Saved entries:

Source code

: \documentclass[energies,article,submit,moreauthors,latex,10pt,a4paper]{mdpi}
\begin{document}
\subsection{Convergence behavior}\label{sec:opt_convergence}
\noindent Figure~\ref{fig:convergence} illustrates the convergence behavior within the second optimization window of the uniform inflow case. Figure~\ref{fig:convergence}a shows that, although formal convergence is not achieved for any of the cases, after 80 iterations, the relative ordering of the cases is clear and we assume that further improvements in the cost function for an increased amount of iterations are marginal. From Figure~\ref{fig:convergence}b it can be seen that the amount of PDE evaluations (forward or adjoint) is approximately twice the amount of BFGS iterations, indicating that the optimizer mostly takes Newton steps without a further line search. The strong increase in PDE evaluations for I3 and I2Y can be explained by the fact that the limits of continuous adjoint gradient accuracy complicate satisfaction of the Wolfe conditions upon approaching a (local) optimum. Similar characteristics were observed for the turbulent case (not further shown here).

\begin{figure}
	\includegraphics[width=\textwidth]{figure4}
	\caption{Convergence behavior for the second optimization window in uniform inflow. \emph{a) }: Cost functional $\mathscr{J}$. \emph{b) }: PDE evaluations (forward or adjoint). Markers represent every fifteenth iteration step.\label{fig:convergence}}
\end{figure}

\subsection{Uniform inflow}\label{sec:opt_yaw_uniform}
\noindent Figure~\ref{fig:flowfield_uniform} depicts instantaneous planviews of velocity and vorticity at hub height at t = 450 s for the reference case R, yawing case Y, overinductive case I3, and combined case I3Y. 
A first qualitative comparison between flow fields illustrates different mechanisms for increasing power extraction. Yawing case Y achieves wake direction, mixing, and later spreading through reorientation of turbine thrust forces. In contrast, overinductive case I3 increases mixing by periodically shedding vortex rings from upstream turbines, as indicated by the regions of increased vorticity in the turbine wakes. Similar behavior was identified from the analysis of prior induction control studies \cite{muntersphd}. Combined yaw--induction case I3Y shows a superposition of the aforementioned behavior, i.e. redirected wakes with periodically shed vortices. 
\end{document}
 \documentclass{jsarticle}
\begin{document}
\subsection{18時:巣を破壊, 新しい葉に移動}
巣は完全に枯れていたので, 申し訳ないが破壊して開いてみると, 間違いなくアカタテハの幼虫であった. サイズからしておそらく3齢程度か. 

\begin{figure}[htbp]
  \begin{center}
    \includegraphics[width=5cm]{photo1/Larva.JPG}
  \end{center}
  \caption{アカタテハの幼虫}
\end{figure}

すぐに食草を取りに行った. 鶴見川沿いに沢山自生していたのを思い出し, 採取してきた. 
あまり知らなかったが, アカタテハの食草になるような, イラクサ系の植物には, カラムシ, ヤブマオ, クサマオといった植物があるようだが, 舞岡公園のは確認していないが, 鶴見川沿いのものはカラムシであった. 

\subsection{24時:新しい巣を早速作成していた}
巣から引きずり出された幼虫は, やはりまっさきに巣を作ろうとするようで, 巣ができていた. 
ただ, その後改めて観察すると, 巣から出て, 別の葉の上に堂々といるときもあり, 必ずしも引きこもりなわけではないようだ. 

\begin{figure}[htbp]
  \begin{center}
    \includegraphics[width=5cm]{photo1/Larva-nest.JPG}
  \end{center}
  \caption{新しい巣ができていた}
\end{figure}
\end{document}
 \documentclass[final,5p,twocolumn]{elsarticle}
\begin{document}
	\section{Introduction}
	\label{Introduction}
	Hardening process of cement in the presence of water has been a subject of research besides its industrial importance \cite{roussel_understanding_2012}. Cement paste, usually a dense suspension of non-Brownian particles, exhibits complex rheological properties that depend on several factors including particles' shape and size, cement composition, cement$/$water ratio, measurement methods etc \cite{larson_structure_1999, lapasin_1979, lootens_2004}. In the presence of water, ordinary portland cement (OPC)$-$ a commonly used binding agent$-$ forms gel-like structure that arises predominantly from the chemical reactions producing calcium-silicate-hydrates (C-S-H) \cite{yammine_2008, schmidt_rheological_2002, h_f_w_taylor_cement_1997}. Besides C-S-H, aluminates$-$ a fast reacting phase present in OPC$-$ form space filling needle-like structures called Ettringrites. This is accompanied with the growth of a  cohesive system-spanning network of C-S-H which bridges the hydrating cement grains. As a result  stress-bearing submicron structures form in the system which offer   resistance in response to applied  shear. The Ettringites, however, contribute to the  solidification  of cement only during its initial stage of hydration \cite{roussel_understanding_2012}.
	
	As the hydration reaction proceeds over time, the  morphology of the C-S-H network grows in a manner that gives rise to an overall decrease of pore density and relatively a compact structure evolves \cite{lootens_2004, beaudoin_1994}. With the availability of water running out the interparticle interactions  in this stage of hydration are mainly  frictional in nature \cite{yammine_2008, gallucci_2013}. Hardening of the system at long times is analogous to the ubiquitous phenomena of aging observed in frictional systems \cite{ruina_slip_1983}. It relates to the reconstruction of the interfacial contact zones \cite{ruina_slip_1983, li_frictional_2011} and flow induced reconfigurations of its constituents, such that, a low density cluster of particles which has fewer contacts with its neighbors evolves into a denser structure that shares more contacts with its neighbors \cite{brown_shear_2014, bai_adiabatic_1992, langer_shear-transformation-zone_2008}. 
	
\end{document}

= Work task =
Collect the lines of the data that carry the word "vorticity".

= Exercise result =
\noindent Figure~\ref{fig:flowfield_uniform} depicts instantaneous planviews of velocity and vorticity at hub height at t = 450 s for the reference case R, yawing case Y, overinductive case I3, and combined case I3Y. 
A first qualitative comparison between flow fields illustrates different mechanisms for increasing power extraction. Yawing case Y achieves wake direction, mixing, and later spreading through reorientation of turbine thrust forces. In contrast, overinductive case I3 increases mixing by periodically shedding vortex rings from upstream turbines, as indicated by the regions of increased vorticity in the turbine wakes. Similar behavior was identified from the analysis of prior induction control studies \cite{muntersphd}. Combined yaw--induction case I3Y shows a superposition of the aforementioned behavior, i.e. redirected wakes with periodically shed vortices. 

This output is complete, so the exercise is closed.